📣 Requestly API Client – Free Forever & Open Source. A powerful alternative to Postman. Try now ->

Running Ollama with Requestly – A guided tutorial

Sayanta Banerjee
Run LLMs fully locally using Ollama and route API calls with Requestly no backend code needed. Get private, fast, cloud-like AI responses right from localhost.
Running Large Language Models (LLMs) locally has become essential for secure, private, and low-latency AI development. Cloud LLMs are powerful, but not every project can afford to send sensitive business or user data across the Internet. With local execution, it can be solved by keeping computation fully on-device. In this guide, we show how to run an LLM fully locally with Ollama and route API traffic to that model with Requestly, without writing any backend code. This setup enables:
  • Real LLM responses served locally
  • Cloud-like API behavior
  • No dependency on OpenAI or hosted endpoints
  • Toggle between mock and real LLM responses instantly
Browser and frontend testing before backend integration We used the llama3.2:1b model because it is lightweight, fast on CPU, and ideal for developers working on laptops.

Throughout the tutorial, screenshots and terminal outputs will be inserted to validate each step of execution, so readers can confidently follow along and verify their own environment.

1. Install & Verify Ollama Locally

Ollama is a minimal runtime that exposes LLMs over a REST API running automatically on:
				
					http://localhost:11434
				
			

Install Ollama-

				
					curl -fsSL https://ollama.ai/install.sh | sh
				
			

Pull the model-

				
					ollama pull llama3.2:1b
				
			

Validate Ollama server is running

				
					ps aux | grep ollama
				
			
If you see:
				
					/usr/local/bin/ollama serve
				
			
It visually verifies:
				
					http://localhost:11434/
				
			
is responding

Test local inference via API

				
					curl http://localhost:11434/api/generate -d '{
 "model": "llama3.2:1b",
 "prompt": "hello"
}'
				
			
Expected streaming output like this:

2. Routing Local LLM Traffic via Requestly

To send LLM requests from a browser or external clients without modifying any application code, we use Requestly Redirect Rules.

This creates a cloud-like API endpoint while maintaining full local execution.

Create Redirect Rule

  1. Open Requestly
  2. Go to Rules from the left sidebar
  3. Click New RuleRedirect Request

Fill in the configuration:

Field

Value

Rule Type

Redirect Request

IF - Request URL Contains

https://user1763230645199.requestly.tech/generate

Redirect destination

http://localhost:11434/api/generate

Rule Status

Enabled

Here is the final working Redirect Rule configuration.

Also, this rule enables the full request flow:

3. Test End-to-End Using Requestly API Client

Now, verify the redirect rule works.

API Client Request

Inside Requestly – API Client:

  • Method: POST
  • URL:
				
					https://user1763230645199.requestly.tech/generate
				
			
  • Body (raw JSON):
				
					{
  "model": "llama3.2:1b",
  "prompt": "Hello from Requestly"
}
				
			

Click Send.

You should see model tokens streaming back via local inference.

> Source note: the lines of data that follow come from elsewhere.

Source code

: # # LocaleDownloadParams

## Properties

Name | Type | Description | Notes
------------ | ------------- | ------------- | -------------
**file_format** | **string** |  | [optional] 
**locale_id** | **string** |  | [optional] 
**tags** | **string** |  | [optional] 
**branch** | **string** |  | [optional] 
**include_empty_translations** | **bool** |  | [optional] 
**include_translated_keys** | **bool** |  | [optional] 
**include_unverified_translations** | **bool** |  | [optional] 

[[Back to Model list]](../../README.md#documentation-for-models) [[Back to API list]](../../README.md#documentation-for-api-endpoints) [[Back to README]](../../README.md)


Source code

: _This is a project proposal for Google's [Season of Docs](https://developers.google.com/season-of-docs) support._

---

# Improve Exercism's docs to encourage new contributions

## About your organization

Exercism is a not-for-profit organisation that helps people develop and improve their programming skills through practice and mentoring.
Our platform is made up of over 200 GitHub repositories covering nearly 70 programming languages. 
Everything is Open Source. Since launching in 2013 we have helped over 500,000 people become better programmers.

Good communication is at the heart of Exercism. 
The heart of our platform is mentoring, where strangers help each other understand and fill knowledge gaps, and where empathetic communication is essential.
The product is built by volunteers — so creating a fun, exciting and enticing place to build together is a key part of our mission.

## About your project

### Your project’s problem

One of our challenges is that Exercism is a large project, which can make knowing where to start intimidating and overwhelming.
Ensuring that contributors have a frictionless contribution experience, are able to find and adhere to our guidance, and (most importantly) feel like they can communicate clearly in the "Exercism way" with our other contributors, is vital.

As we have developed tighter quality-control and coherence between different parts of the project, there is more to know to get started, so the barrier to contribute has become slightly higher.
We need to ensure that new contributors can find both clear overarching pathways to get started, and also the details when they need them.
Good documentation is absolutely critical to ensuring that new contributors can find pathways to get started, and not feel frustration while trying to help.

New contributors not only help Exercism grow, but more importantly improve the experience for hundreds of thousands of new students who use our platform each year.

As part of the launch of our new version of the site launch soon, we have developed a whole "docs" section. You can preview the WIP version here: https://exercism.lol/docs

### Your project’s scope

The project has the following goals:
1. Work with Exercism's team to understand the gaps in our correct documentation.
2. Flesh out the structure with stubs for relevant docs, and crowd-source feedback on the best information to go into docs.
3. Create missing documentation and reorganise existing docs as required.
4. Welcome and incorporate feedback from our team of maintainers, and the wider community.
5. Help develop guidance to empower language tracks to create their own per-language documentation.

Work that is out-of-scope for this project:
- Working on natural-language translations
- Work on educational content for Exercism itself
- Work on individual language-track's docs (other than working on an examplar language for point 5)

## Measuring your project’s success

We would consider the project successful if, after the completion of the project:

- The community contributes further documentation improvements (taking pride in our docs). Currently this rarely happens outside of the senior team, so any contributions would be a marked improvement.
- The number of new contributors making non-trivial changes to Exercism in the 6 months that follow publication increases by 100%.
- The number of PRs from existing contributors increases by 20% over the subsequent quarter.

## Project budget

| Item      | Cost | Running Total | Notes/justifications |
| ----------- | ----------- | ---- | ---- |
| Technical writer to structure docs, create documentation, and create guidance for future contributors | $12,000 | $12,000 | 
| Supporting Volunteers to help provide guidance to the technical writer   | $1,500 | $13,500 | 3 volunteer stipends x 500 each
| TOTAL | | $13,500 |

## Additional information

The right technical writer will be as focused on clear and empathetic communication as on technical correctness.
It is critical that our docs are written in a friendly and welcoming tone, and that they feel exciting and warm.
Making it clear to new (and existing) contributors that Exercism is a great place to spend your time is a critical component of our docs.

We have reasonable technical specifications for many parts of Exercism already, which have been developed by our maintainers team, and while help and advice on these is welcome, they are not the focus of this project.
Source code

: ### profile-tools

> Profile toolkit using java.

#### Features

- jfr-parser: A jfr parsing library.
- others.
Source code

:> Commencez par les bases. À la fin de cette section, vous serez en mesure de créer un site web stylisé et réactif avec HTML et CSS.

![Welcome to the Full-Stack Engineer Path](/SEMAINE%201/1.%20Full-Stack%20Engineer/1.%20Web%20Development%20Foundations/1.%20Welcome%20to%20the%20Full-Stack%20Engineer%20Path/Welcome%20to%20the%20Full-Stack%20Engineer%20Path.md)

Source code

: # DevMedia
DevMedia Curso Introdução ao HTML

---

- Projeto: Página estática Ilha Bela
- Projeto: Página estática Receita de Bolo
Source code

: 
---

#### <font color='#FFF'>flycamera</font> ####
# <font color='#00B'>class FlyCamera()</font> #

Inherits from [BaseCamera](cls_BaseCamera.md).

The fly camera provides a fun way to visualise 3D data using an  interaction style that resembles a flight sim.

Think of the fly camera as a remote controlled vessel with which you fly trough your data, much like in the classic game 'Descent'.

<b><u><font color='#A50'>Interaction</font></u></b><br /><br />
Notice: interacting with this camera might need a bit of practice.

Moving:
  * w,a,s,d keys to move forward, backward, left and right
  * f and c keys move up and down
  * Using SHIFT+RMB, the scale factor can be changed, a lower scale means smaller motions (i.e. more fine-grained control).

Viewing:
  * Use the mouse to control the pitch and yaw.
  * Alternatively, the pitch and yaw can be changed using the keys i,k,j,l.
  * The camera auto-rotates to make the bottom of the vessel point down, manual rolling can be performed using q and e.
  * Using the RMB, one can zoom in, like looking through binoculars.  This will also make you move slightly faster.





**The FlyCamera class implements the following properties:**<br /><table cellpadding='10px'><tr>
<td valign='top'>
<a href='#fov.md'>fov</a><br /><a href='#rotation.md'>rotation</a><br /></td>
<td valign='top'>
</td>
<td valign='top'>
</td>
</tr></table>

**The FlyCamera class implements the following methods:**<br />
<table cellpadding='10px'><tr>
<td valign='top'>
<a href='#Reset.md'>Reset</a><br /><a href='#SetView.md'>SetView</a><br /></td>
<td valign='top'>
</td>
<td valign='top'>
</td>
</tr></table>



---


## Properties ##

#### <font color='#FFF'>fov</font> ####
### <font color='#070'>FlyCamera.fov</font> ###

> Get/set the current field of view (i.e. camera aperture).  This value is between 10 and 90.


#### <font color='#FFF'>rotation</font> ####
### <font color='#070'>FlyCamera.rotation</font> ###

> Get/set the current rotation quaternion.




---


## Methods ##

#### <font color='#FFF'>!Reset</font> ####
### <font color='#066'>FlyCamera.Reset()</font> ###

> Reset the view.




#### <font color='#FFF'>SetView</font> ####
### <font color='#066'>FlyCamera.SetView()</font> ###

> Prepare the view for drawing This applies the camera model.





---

4. Final Working Architecture

Component

Responsibility

Client (Browser / API Client / curl)

Sends prompt request

Requestly

Redirects call to local model

Ollama

Generates the LLM response

Client

Receives streamed text

Architecture Diagram

Why This Matters for Developers

Benefit

What it enables

Local-first inference

No cloud dependency & offline-ready

Zero code required

UI teams can test without waiting for the backend

Privacy / Compliance

Data stays on the device

Instant environment switching

Mock - Real model toggle

Faster iteration

No API key, no rate limiting

Conclusion

Running LLMs locally doesn’t require complex infrastructure or backend changes.
In our setup, Ollama handled the model execution entirely on the machine, while Requestly served as the routing layer, allowing us to forward API calls to the local inference endpoint without modifying any application code.

We validated the entire flow using only curl and the Requestly API Client, with a single Redirect Rule ensuring that every test request reached the llama3.2:1b model running on localhost. The integration worked smoothly end-to-end and demonstrated a practical workflow for secure, offline-ready AI development.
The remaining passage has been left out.